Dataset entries
+--

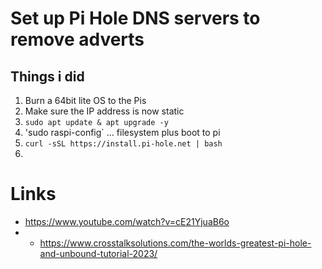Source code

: # Set up Pi Hole DNS servers to remove adverts

## Things i did
1. Burn a 64bit lite OS to the Pis
2. Make sure the IP address is now static
3. `sudo apt update & apt upgrade -y`
4. 'sudo raspi-config` ... filesystem plus boot to pi
5. `curl -sSL https://install.pi-hole.net | bash`
6. 

# Links
* https://www.youtube.com/watch?v=cE21YjuaB6o
* * https://www.crosstalksolutions.com/the-worlds-greatest-pi-hole-and-unbound-tutorial-2023/
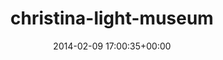 ---
title:		"christina-light-museum"
mediatype:		"upload"
description:		"TBC"
date:		"2014-02-09 17:00:35+00:00"
album:		"people"
filename:		"christina-light-museum.md"
series:		""
cl_public_id:		"people/christina-light-museum"
cl_version:		1497005406
format:		"tiff"
bytes:		6499376
width:		2560
height:		1440
exposure_mode:		"Manual"
program:		"Manual"
aperture:		"11.0"
focal_length:		"50.0 mm"
iso:		"1600"
shutter_speed:		"1/50"
metering:		"Spot"
flash:		"Off, Did not fire"
white_balance:		"Custom"
colour_temp:		"2250"
has_crop:		"false"
orientation:		"Horizontal (normal)"
camera_model:		"NIKON D800"
lens_info:		"0mm f/0"
artist:		"No artist info"
x_resolution:		"300"
y_resolution:		"300"
---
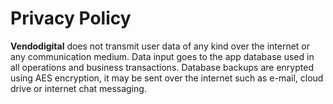 # Privacy Policy  
  
**Vendodigital** does not transmit user data of any kind over the internet or any communication medium. Data input goes to the app database used in all operations and business transactions. Database backups are enrypted using AES encryption, it may be sent over the internet such as e-mail, cloud drive or internet chat messaging.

+--

◆ Exercise brief
Write out the records above once more, word for word, with no pictures.

◆ Result of this exercise
Source code

: # Set up Pi Hole DNS servers to remove adverts

## Things i did
1. Burn a 64bit lite OS to the Pis
2. Make sure the IP address is now static
3. `sudo apt update & apt upgrade -y`
4. 'sudo raspi-config` ... filesystem plus boot to pi
5. `curl -sSL https://install.pi-hole.net | bash`
6. 

# Links
* https://www.youtube.com/watch?v=cE21YjuaB6o
* * https://www.crosstalksolutions.com/the-worlds-greatest-pi-hole-and-unbound-tutorial-2023/
 ---
title:		"christina-light-museum"
mediatype:		"upload"
description:		"TBC"
date:		"2014-02-09 17:00:35+00:00"
album:		"people"
filename:		"christina-light-museum.md"
series:		""
cl_public_id:		"people/christina-light-museum"
cl_version:		1497005406
format:		"tiff"
bytes:		6499376
width:		2560
height:		1440
exposure_mode:		"Manual"
program:		"Manual"
aperture:		"11.0"
focal_length:		"50.0 mm"
iso:		"1600"
shutter_speed:		"1/50"
metering:		"Spot"
flash:		"Off, Did not fire"
white_balance:		"Custom"
colour_temp:		"2250"
has_crop:		"false"
orientation:		"Horizontal (normal)"
camera_model:		"NIKON D800"
lens_info:		"0mm f/0"
artist:		"No artist info"
x_resolution:		"300"
y_resolution:		"300"
---
 # Privacy Policy  
  
**Vendodigital** does not transmit user data of any kind over the internet or any communication medium. Data input goes to the app database used in all operations and business transactions. Database backups are enrypted using AES encryption, it may be sent over the internet such as e-mail, cloud drive or internet chat messaging.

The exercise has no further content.